UTF-8 byte patterns:
| Code Point Range | Bytes | Binary Pattern | Hex Range |
|---|---|---|---|
| U+0000 – U+007F | 1 | 0xxxxxxx |
00 – 7F |
| U+0080 – U+07FF | 2 | 110xxxxx 10xxxxxx |
C2 80 – DF BF |
| U+0800 – U+FFFF | 3 | 1110xxxx 10xxxxxx 10xxxxxx |
E0 A0 80 – EF BF BF |
| U+10000 – U+10FFFF | 4 | 11110xxx 10xxxxxx 10xxxxxx 10xxxxxx |
F0 90 80 80 – F4 8F BF BF |
Encoding example — "世" (U+4E16):
The code point U+4E16 falls in the 3-byte range (U+0800 – U+FFFF).
- Convert 4E16 to binary:
0100 1110 0001 0110 - Split into the 3-byte template
1110xxxx 10xxxxxx 10xxxxxx:- Take the top 4 bits:
0100→ first byte:1110 0100=E4 - Next 6 bits:
111000→ second byte:10 111000=B8 - Last 6 bits:
010110→ third byte:10 010110=96
- Take the top 4 bits:
- Result:
E4 B8 96
Recognizing UTF-8 in hex dumps:
When viewing binary data in a hex editor, you can identify UTF-8 multibyte sequences by their leading byte patterns:
- Bytes starting with
C2–DFbegin a 2-byte sequence (Latin extended, Greek, Cyrillic, etc.) - Bytes starting with
E0–EFbegin a 3-byte sequence (CJK characters, most symbols) - Bytes starting with
F0–F4begin a 4-byte sequence (emoji, rare scripts, supplementary CJK) - Bytes starting with
80–BFare continuation bytes and should never appear at the start of a character
Common debugging scenarios:
Mojibake (garbled text) typically occurs when UTF-8 bytes are interpreted as a different encoding (e.g., Latin-1 or Windows-1252).
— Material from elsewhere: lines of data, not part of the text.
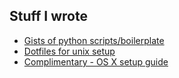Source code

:## Stuff I wrote

- [Gists of python scripts/boilerplate](https://gist.github.com/AntonOsika)
- [Dotfiles for unix setup ](https://github.com/AntonOsika/dotfiles)
- [Complimentary - OS X setup guide](http://sourabhbajaj.com/mac-setup/index.html)
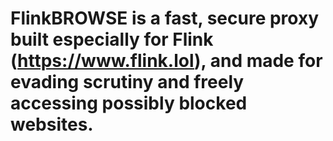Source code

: # FlinkBROWSE is a fast, secure proxy built especially for Flink (https://www.flink.lol), and made for evading scrutiny and freely accessing possibly blocked websites.
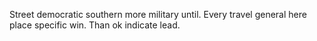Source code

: Street democratic southern more military until. Every travel general here place specific win. Than ok indicate lead.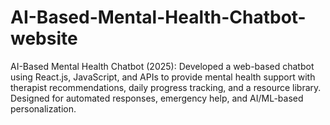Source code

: # AI-Based-Mental-Health-Chatbot-website
AI-Based Mental Health Chatbot (2025): Developed a web-based chatbot using React.js, JavaScript, and APIs to provide mental health support with therapist recommendations, daily progress tracking, and a resource library. Designed for automated responses, emergency help, and AI/ML-based personalization.
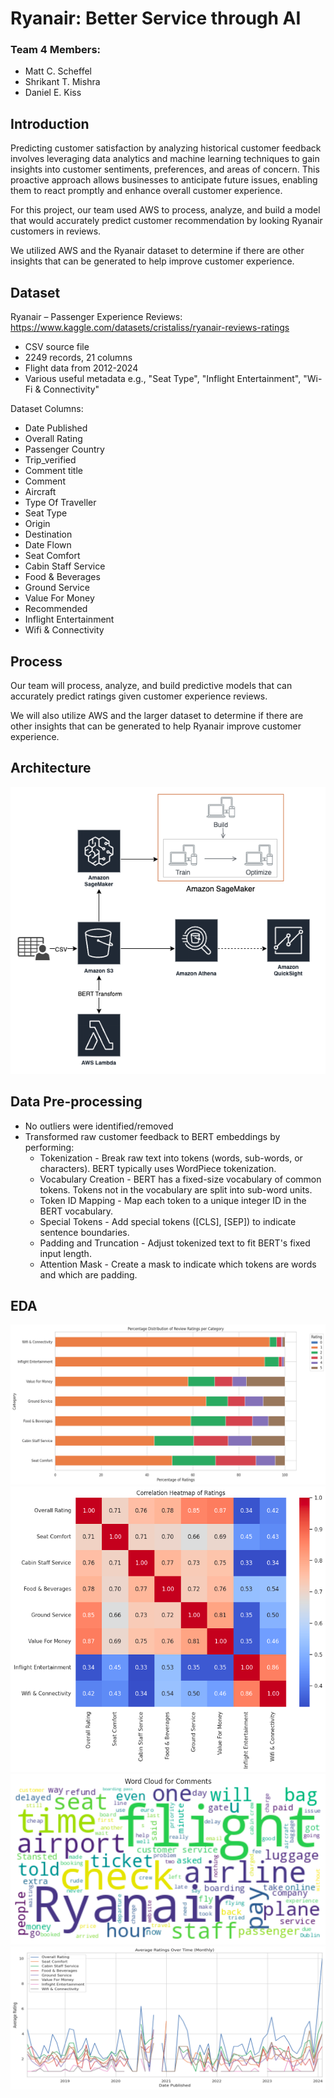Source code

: # Ryanair: Better Service through AI​

### Team 4 Members:
* Matt C. Scheffel
* Shrikant T. Mishra
* Daniel E. Kiss

## Introduction
Predicting customer satisfaction by analyzing historical customer feedback involves leveraging data analytics and machine learning techniques to gain insights into customer sentiments, preferences, and areas of concern. This proactive approach allows businesses to anticipate future issues, enabling them to react promptly and enhance overall customer experience.​

For this project, our team used AWS to process, analyze, and build a model that would accurately predict customer recommendation by looking Ryanair customers in reviews.​

We utilized AWS and the Ryanair dataset to determine if there are other insights that can be generated to help improve customer experience.​

## Dataset
Ryanair – Passenger Experience Reviews​: https://www.kaggle.com/datasets/cristaliss/ryanair-reviews-ratings

* CSV source file​
* 2249 records, 21 columns​
* Flight data from 2012-2024​
* Various useful metadata e.g., "Seat Type", "Inflight Entertainment", "Wi-Fi & Connectivity"​

Dataset Columns:  
* Date Published
* Overall Rating
* Passenger Country
* Trip_verified
* Comment title
* Comment
* Aircraft
* Type Of Traveller
* Seat Type
* Origin
* Destination
* Date Flown
* Seat Comfort
* Cabin Staff Service
* Food & Beverages
* Ground Service
* Value For Money
* Recommended
* Inflight Entertainment
* Wifi & Connectivity

## Process
Our team will process, analyze, and build predictive models that can accurately predict ratings given customer experience reviews.​

We will also utilize AWS and the larger dataset to determine if there are other insights that can be generated to help Ryanair improve customer experience.​

## Architecture
![screenshot](img/architecture.png)

## Data Pre-processing
* No outliers were identified/removed​
* Transformed raw customer feedback to BERT embeddings by performing:​
    * Tokenization​ - Break raw text into tokens (words, sub-words, or characters).​ BERT typically uses WordPiece tokenization.​
    * Vocabulary Creation​ - BERT has a fixed-size vocabulary of common tokens.​ Tokens not in the vocabulary are split into sub-word units.​
    * Token ID Mapping​ - Map each token to a unique integer ID in the BERT vocabulary.​
    * Special Tokens​ - Add special tokens ([CLS], [SEP]) to indicate sentence boundaries.​
    * Padding and Truncation​ - Adjust tokenized text to fit BERT's fixed input length.​
    * Attention Mask​ - Create a mask to indicate which tokens are words and which are padding.​
 
## EDA
![screenshot](img/EDA_1.png)
![screenshot](img/EDA_2.png)
![screenshot](img/EDA_3.png)
![screenshot](img/EDA_4.png)
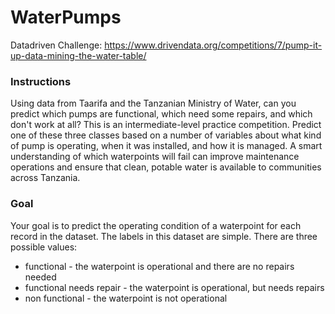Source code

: # WaterPumps
Datadriven Challenge: https://www.drivendata.org/competitions/7/pump-it-up-data-mining-the-water-table/

### Instructions 
Using data from Taarifa and the Tanzanian Ministry of Water, can you predict which pumps are functional, which need some repairs, and which don't work at all? This is an intermediate-level practice competition. Predict one of these three classes based on a number of variables about what kind of pump is operating, when it was installed, and how it is managed. A smart understanding of which waterpoints will fail can improve maintenance operations and ensure that clean, potable water is available to communities across Tanzania. 

### Goal 
Your goal is to predict the operating condition of a waterpoint for each record in the dataset. The labels in this dataset are simple. There are three possible values:

* functional - the waterpoint is operational and there are no repairs needed
* functional needs repair - the waterpoint is operational, but needs repairs
* non functional - the waterpoint is not operational
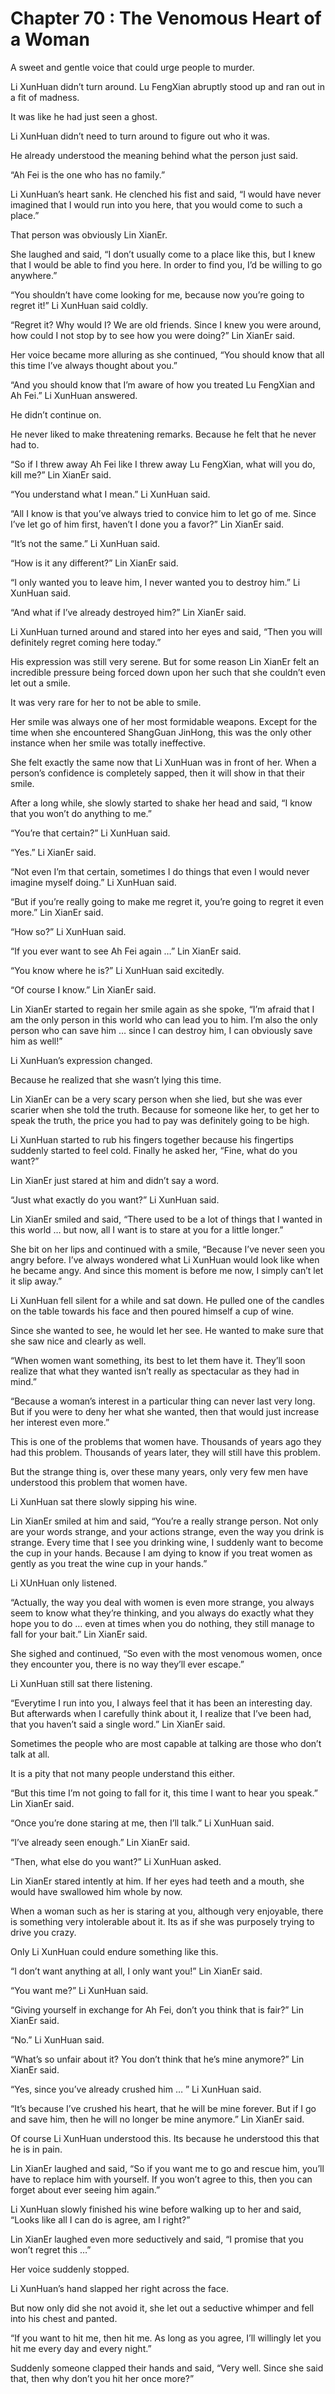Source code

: # Chapter 70 : The Venomous Heart of a Woman

A sweet and gentle voice that could urge people to murder.

Li XunHuan didn’t turn around. Lu FengXian abruptly stood up and ran out in a fit of madness.

It was like he had just seen a ghost.

Li XunHuan didn’t need to turn around to figure out who it was.

He already understood the meaning behind what the person just said.

“Ah Fei is the one who has no family.”

Li XunHuan’s heart sank. He clenched his fist and said, “I would have never imagined that I would run into you here, that you would come to such a place.”

That person was obviously Lin XianEr.

She laughed and said, “I don’t usually come to a place like this, but I knew that I would be able to find you here. In order to find you, I’d be willing to go anywhere.”

“You shouldn’t have come looking for me, because now you’re going to regret it!” Li XunHuan said coldly.

“Regret it? Why would I? We are old friends. Since I knew you were around, how could I not stop by to see how you were doing?” Lin XianEr said.

Her voice became more alluring as she continued, “You should know that all this time I’ve always thought about you.”

“And you should know that I’m aware of how you treated Lu FengXian and Ah Fei.” Li XunHuan answered.

He didn’t continue on.

He never liked to make threatening remarks. Because he felt that he never had to.

“So if I threw away Ah Fei like I threw away Lu FengXian, what will you do, kill me?” Lin XianEr said.

“You understand what I mean.” Li XunHuan said.

“All I know is that you’ve always tried to convice him to let go of me. Since I’ve let go of him first, haven’t I done you a favor?” Lin XianEr said.

“It’s not the same.” Li XunHuan said.

“How is it any different?” Lin XianEr said.

“I only wanted you to leave him, I never wanted you to destroy him.” Li XunHuan said.

“And what if I’ve already destroyed him?” Lin XianEr said.

Li XunHuan turned around and stared into her eyes and said, “Then you will definitely regret coming here today.”

His expression was still very serene. But for some reason Lin XianEr felt an incredible pressure being forced down upon her such that she couldn’t even let out a smile.

It was very rare for her to not be able to smile.

Her smile was always one of her most formidable weapons. Except for the time when she encountered ShangGuan JinHong, this was the only other instance when her smile was totally ineffective.

She felt exactly the same now that Li XunHuan was in front of her. When a person’s confidence is completely sapped, then it will show in that their smile.

After a long while, she slowly started to shake her head and said, “I know that you won’t do anything to me.”

“You’re that certain?” Li XunHuan said.

“Yes.” Li XianEr said.

“Not even I’m that certain, sometimes I do things that even I would never imagine myself doing.” Li XunHuan said.

“But if you’re really going to make me regret it, you’re going to regret it even more.” Lin XianEr said.

“How so?” Li XunHuan said.

“If you ever want to see Ah Fei again …” Lin XianEr said.

“You know where he is?” Li XunHuan said excitedly.

“Of course I know.” Lin XianEr said.

Lin XianEr started to regain her smile again as she spoke, “I’m afraid that I am the only person in this world who can lead you to him. I’m also the only person who can save him … since I can destroy him, I can obviously save him as well!”

Li XunHuan’s expression changed.

Because he realized that she wasn’t lying this time.

Lin XianEr can be a very scary person when she lied, but she was ever scarier when she told the truth. Because for someone like her, to get her to speak the truth, the price you had to pay was definitely going to be high.

Li XunHuan started to rub his fingers together because his fingertips suddenly started to feel cold. Finally he asked her, “Fine, what do you want?”

Lin XianEr just stared at him and didn’t say a word.

“Just what exactly do you want?” Li XunHuan said.

Lin XianEr smiled and said, “There used to be a lot of things that I wanted in this world … but now, all I want is to stare at you for a little longer.”

She bit on her lips and continued with a smile, “Because I’ve never seen you angry before. I’ve always wondered what Li XunHuan would look like when he became angy. And since this moment is before me now, I simply can’t let it slip away.”

Li XunHuan fell silent for a while and sat down. He pulled one of the candles on the table towards his face and then poured himself a cup of wine.

Since she wanted to see, he would let her see. He wanted to make sure that she saw nice and clearly as well.

“When women want something, its best to let them have it. They’ll soon realize that what they wanted isn’t really as spectacular as they had in mind.”

“Because a woman’s interest in a particular thing can never last very long. But if you were to deny her what she wanted, then that would just increase her interest even more.”

This is one of the problems that women have. Thousands of years ago they had this problem. Thousands of years later, they will still have this problem.

But the strange thing is, over these many years, only very few men have understood this problem that women have.

Li XunHuan sat there slowly sipping his wine.

Lin XianEr smiled at him and said, “You’re a really strange person. Not only are your words strange, and your actions strange, even the way you drink is strange. Every time that I see you drinking wine, I suddenly want to become the cup in your hands. Because I am dying to know if you treat women as gently as you treat the wine cup in your hands.”

Li XUnHuan only listened.

“Actually, the way you deal with women is even more strange, you always seem to know what they’re thinking, and you always do exactly what they hope you to do … even at times when you do nothing, they still manage to fall for your bait.” Lin XianEr said.

She sighed and continued, “So even with the most venomous women, once they encounter you, there is no way they’ll ever escape.”

Li XunHuan still sat there listening.

“Everytime I run into you, I always feel that it has been an interesting day. But afterwards when I carefully think about it, I realize that I’ve been had, that you haven’t said a single word.” Lin XianEr said.

Sometimes the people who are most capable at talking are those who don’t talk at all.

It is a pity that not many people understand this either.

“But this time I’m not going to fall for it, this time I want to hear you speak.” Lin XianEr said.

“Once you’re done staring at me, then I’ll talk.” Li XunHuan said.

“I’ve already seen enough.” Lin XianEr said.

“Then, what else do you want?” Li XunHuan asked.

Lin XianEr stared intently at him. If her eyes had teeth and a mouth, she would have swallowed him whole by now.

When a woman such as her is staring at you, although very enjoyable, there is something very intolerable about it. Its as if she was purposely trying to drive you crazy.

Only Li XunHuan could endure something like this.

“I don’t want anything at all, I only want you!” Lin XianEr said.

“You want me?” Li XunHuan said.

“Giving yourself in exchange for Ah Fei, don’t you think that is fair?” Lin XianEr said.

“No.” Li XunHuan said.

“What’s so unfair about it? You don’t think that he’s mine anymore?” Lin XianEr said.

“Yes, since you’ve already crushed him … ” Li XunHuan said.

“It’s because I’ve crushed his heart, that he will be mine forever. But if I go and save him, then he will no longer be mine anymore.” Lin XianEr said.

Of course Li XunHuan understood this. Its because he understood this that he is in pain.

Lin XianEr laughed and said, “So if you want me to go and rescue him, you’ll have to replace him with yourself. If you won’t agree to this, then you can forget about ever seeing him again.”

Li XunHuan slowly finished his wine before walking up to her and said, “Looks like all I can do is agree, am I right?”

Lin XianEr laughed even more seductively and said, “I promise that you won’t regret this …”

Her voice suddenly stopped.

Li XunHuan’s hand slapped her right across the face.

But now only did she not avoid it, she let out a seductive whimper and fell into his chest and panted.

“If you want to hit me, then hit me. As long as you agree, I’ll willingly let you hit me every day and every night.”

Suddenly someone clapped their hands and said, “Very well. Since she said that, then why don’t you hit her once more?”


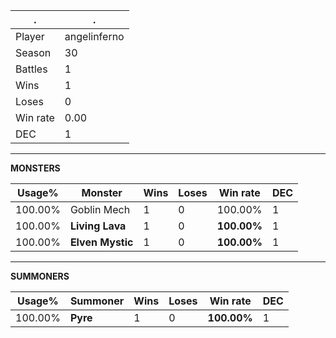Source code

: .|.
|-|-
Player|angelinferno
Season|30
Battles|1
Wins|1
Loses|0
Win rate|0.00
DEC|1

---
**MONSTERS**

Usage%|Monster|Wins|Loses|Win rate|DEC|
-|-|-|-|-|-|
100.00%|Goblin Mech|1|0|100.00%|1|
100.00%|**Living Lava**|1|0|**100.00%**|1|
100.00%|**Elven Mystic**|1|0|**100.00%**|1|

---
**SUMMONERS**

Usage%|Summoner|Wins|Loses|Win rate|DEC|
-|-|-|-|-|-|
100.00%|**Pyre**|1|0|**100.00%**|1|
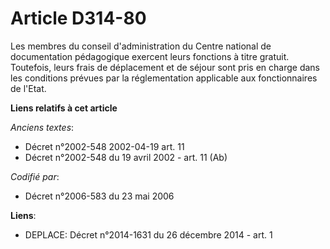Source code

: # Article D314-80

Les membres du conseil d'administration du Centre national de documentation pédagogique exercent leurs fonctions à titre
gratuit. Toutefois, leurs frais de déplacement et de séjour sont pris en charge dans les conditions prévues par la
réglementation applicable aux fonctionnaires de l'Etat.

**Liens relatifs à cet article**

_Anciens textes_:

  - Décret n°2002-548 2002-04-19 art. 11
  - Décret n°2002-548 du 19 avril 2002 - art. 11 (Ab)

_Codifié par_:

  - Décret n°2006-583 du 23 mai 2006

**Liens**:

  - DEPLACE: Décret n°2014-1631 du 26 décembre 2014 - art. 1
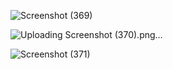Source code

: ![Screenshot (369)](https://user-images.githubusercontent.com/84222590/137596499-efe8462a-9176-4b44-b1f3-3abec5e9fd88.png)

![Uploading Screenshot (370).png…]()

![Screenshot (371)](https://user-images.githubusercontent.com/84222590/137596507-353e615e-1af3-40c1-948e-563ade27c540.png)

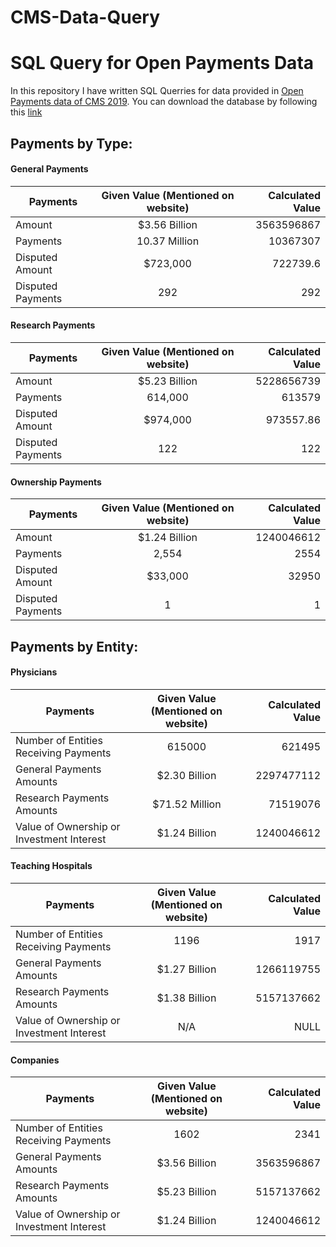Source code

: # CMS-Data-Query
# SQL Query for Open Payments Data

In this repository I have written SQL Querries for data provided in [Open Payments data of CMS 2019](https://openpaymentsdata.cms.gov/summary).
You can download the database by following this [link](https://download.cms.gov/openpayments/PGYR19_P063020.ZIP)
 
 ## Payments by Type:
 
#### General Payments
 | Payments        | Given Value (Mentioned on website)           | Calculated Value  |
| ------------- |:-------------:| -----:|
| Amount     |$3.56 Billion  | 3563596867 |
|  Payments     | 10.37 Million     |   10367307 |
| Disputed Amount | $723,000     |    722739.6 |
| Disputed Payments| 292|292         |

#### Research Payments
 | Payments        | Given Value (Mentioned on website)           | Calculated Value  |
| ------------- |:-------------:| -----:|
| Amount     | $5.23 Billion | 5228656739 |
|  Payments     | 614,000     |   613579 |
| Disputed Amount | $974,000  |   973557.86  |
| Disputed Payments|122|     122    |

#### Ownership Payments
 | Payments        | Given Value (Mentioned on website)           | Calculated Value  |
| ------------- |:-------------:| -----:|
| Amount     | $1.24 Billion| 1240046612 |
|  Payments     | 2,554    | 2554  |
| Disputed Amount | $33,000     |   32950  |
| Disputed Payments| 1| 1        |

## Payments by Entity:
 
#### Physicians
 | Payments        | Given Value (Mentioned on website)           | Calculated Value  |
| ------------- |:-------------:| -----:|
| Number of Entities Receiving Payments     |615000 | 621495 |
|  General Payments Amounts     |   $2.30 Billion    |   2297477112|
| Research Payments Amounts | $71.52 Million      | 71519076   |
| Value of Ownership or Investment Interest| $1.24 Billion |   1240046612      |

#### Teaching Hospitals
 | Payments        | Given Value (Mentioned on website)           | Calculated Value  |
| ------------- |:-------------:| -----:|
| Number of Entities Receiving Payments     | 1196 |1917  |
|  General Payments Amounts     | $1.27 Billion      |   1266119755 |
| Research Payments Amounts |  $1.38 Billion     |   5157137662 |
| Value of Ownership or Investment Interest| N/A |    NULL     |

#### Companies
 | Payments        | Given Value (Mentioned on website)           | Calculated Value  |
| ------------- |:-------------:| -----:|
| Number of Entities Receiving Payments     |1602 |2341|
|  General Payments Amounts     | $3.56 Billion     |  3563596867 |
| Research Payments Amounts | $5.23 Billion      |    5157137662 |
| Value of Ownership or Investment Interest| $1.24 Billion |    1240046612     |


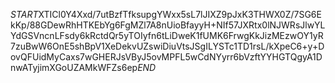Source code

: $START$XTICl0Y4Xxd/7utBzfTfksupgYWxx5sL7lJIXZ9pJxK3THWX0Z/7SG6EkKp/88GDewRhHTKEbYg6FgMZl7A8nUioBfayyH+NIf57JXRtx0lNJWRsJlwYLYdGSVncnLFsdy6kRctdQr5yTOIyfn6tLiDweK1fUMK6FrwgKkJizMEzwOY1yR7zuBwW6OnE5shBpV1XeDekvUZswiDiuVtsJSgILYSTc1TD1rsL/kXpeC6+y+DovQFUidMyCaxs7wGHERJsVByJ5ovMPFL5wCdNYyrr6bVzftYYHGTQgyA1DnwATyjimXGoUZAMkWFZs6ep$END$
In a hex editor, the underlying bytes will look correct — the problem lies in the interpretation layer. If you see sequences like C3 A9 being displayed as "é" instead of "é", the file is UTF-8 but being read as Latin-1.
Use Case
Understanding UTF-8 hex encoding is essential when debugging character encoding issues in web applications, parsing internationalized text in binary protocols, or analyzing file contents that contain non-ASCII characters.